Figure 4. Import and parameter settings

Figure 5. Build Inception_v3 network and load pre-training parameters

Figure 6. Load training and validation picture sets using data amplification technology

Figure 7. Model Training

4. Some tips for improving your rankings

Once we have trained the model, we use this model to predict the categories of the test images, and the code in predict.py in the forum is to predict the fish and generate the submission file. Here we share with you the two skills that are common in machine learning and image recognition competitions, which are simple and effective. Their ideas are based on averages and voting ideas. The principle behind it is summed up in a sentence: the eyes of the masses are discerning.

Tip 1: The same model, with an average of multiple test samples

This technique refers to the fact that when we train a model, for a test image, we can use a similar data amplification technique to generate multiple images of a number of images, and send these images to our trained network to predict, we take those categories with the highest number of votes as the final result.

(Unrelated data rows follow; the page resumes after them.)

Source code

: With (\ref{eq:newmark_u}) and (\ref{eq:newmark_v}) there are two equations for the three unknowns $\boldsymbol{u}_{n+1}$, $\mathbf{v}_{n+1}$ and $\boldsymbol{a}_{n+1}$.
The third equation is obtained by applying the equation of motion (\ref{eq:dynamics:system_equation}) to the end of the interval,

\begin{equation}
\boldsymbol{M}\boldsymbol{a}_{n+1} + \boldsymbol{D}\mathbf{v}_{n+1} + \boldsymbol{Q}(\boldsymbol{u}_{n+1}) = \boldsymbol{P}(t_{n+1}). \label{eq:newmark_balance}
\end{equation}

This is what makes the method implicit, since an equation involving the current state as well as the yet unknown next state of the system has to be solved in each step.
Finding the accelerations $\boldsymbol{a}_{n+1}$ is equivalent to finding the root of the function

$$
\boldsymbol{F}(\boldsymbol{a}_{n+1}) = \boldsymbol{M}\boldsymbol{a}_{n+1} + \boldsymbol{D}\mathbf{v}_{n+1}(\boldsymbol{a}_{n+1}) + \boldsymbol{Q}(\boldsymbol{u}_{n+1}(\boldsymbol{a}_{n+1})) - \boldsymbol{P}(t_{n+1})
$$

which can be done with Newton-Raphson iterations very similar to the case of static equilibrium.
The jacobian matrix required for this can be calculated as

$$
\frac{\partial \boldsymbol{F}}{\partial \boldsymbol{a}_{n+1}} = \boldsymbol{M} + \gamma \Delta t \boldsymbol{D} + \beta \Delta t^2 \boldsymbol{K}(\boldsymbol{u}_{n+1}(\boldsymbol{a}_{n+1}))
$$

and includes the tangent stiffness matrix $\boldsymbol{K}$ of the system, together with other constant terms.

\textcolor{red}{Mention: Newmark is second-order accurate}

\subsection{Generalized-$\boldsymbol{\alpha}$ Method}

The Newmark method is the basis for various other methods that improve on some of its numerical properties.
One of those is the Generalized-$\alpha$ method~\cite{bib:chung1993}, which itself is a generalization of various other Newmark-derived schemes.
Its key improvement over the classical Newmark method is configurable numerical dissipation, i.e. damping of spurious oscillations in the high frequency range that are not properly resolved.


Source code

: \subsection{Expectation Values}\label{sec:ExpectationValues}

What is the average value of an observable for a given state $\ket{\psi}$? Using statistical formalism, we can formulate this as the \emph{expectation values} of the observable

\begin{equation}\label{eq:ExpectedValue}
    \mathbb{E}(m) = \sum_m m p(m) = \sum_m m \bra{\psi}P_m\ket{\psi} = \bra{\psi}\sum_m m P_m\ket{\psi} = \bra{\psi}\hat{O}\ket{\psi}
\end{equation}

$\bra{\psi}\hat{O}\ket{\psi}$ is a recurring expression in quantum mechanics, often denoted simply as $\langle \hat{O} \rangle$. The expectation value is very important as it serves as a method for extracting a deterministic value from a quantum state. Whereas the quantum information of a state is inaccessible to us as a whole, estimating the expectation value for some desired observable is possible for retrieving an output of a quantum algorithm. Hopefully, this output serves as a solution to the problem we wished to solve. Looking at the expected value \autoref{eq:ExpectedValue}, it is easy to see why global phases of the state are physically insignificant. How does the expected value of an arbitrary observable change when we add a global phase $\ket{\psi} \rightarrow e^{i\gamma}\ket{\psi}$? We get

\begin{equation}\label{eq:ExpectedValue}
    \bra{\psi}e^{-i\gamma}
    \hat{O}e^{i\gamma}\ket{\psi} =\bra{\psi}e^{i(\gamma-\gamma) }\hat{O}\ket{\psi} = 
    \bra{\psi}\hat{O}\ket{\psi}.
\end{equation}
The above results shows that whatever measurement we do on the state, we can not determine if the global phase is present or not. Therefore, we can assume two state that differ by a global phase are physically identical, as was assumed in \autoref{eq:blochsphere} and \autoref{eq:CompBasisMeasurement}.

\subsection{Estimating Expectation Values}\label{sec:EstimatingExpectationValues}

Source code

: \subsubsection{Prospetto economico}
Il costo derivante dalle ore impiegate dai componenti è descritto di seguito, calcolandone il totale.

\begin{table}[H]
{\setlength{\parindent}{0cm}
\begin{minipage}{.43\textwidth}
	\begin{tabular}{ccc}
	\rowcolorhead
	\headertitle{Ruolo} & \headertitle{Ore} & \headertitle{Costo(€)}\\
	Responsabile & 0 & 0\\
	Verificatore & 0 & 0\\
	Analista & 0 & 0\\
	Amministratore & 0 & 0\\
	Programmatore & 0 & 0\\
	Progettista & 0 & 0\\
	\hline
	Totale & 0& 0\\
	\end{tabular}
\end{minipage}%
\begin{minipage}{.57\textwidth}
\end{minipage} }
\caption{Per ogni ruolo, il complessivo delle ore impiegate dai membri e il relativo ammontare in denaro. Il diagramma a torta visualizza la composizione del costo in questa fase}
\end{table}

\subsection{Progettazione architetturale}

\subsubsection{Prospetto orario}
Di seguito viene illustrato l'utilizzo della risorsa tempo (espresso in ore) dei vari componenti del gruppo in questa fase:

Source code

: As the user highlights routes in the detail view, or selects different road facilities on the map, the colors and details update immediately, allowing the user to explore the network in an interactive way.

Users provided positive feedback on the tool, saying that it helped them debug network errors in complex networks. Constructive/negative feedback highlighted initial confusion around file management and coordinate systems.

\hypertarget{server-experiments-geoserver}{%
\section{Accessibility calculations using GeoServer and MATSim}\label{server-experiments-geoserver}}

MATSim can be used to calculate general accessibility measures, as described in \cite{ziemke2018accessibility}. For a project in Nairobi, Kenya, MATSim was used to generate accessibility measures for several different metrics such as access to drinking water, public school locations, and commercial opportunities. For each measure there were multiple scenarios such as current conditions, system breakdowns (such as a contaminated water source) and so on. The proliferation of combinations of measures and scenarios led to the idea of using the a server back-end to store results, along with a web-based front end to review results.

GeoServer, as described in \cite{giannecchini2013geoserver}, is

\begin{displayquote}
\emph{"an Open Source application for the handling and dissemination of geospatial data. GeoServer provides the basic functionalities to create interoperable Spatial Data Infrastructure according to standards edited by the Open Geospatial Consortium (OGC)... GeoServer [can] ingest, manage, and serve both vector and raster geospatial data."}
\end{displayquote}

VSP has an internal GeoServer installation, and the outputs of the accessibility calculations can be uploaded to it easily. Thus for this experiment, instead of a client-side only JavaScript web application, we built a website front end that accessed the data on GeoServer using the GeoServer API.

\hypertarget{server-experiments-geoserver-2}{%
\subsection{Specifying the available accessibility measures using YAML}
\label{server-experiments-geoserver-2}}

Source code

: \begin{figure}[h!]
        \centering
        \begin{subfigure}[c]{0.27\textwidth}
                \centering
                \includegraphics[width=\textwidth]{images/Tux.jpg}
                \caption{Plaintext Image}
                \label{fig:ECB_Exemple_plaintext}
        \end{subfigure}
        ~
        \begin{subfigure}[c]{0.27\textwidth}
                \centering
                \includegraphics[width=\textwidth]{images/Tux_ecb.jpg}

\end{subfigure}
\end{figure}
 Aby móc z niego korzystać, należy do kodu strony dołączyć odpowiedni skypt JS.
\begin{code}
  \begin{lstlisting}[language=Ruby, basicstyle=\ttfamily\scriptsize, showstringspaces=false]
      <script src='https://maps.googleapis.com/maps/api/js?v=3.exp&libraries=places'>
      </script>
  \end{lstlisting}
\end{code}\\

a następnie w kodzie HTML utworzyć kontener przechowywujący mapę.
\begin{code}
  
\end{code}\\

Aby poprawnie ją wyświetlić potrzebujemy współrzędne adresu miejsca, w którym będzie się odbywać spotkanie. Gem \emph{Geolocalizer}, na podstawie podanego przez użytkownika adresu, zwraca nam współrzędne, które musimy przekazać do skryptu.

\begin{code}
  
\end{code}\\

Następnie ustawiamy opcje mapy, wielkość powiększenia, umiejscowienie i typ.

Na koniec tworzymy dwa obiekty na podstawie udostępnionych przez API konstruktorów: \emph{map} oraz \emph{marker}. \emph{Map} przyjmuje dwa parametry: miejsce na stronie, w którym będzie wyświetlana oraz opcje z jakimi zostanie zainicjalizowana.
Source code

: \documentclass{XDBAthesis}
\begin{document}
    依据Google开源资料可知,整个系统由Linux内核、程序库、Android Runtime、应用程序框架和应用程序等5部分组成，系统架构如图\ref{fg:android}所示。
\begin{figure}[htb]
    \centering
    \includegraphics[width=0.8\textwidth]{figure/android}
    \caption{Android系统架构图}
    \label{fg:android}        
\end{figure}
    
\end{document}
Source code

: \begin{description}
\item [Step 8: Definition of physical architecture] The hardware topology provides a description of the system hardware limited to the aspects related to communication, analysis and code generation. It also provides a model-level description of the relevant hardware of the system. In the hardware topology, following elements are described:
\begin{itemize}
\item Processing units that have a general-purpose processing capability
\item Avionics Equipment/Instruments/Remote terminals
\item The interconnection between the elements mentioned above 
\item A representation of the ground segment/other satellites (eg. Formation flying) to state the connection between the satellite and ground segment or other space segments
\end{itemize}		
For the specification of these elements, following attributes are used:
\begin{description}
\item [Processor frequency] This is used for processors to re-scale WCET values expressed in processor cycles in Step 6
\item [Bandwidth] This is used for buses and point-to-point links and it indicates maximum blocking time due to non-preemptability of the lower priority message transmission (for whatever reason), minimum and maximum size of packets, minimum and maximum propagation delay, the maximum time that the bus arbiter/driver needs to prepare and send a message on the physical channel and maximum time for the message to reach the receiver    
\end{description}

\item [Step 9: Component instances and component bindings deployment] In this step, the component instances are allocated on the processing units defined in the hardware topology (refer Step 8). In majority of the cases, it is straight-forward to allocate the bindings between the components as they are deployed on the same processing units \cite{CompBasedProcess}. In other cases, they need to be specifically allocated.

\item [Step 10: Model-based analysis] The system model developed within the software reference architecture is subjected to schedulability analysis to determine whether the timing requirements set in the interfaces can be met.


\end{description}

The idea was realized by predict_average_augmentation.py in the GitHub repository, and its effect was obvious.

Tip 2: Cross-validation training multiple models

Remember when we said we were going to divide more than 3,000 images into training sets and validation sets. There are many kinds of such divisions. A common division is to disrupt the order of the picture, the average of all the pictures into k parts, then we can have K < training set, validation set > combination, that is, each fetch 1 copies as a validation set, the remaining K-1 as a training set. So we can train the K model in a total, so for each test picture, we can put it into the K-model to predict, and finally choose the category with the highest number of votes as the final result of the prediction. We have made this a "K-fold cross-validation" (K-fold cross-validation). Figure 9 shows a data partitioning method with 50 percent cross-validation.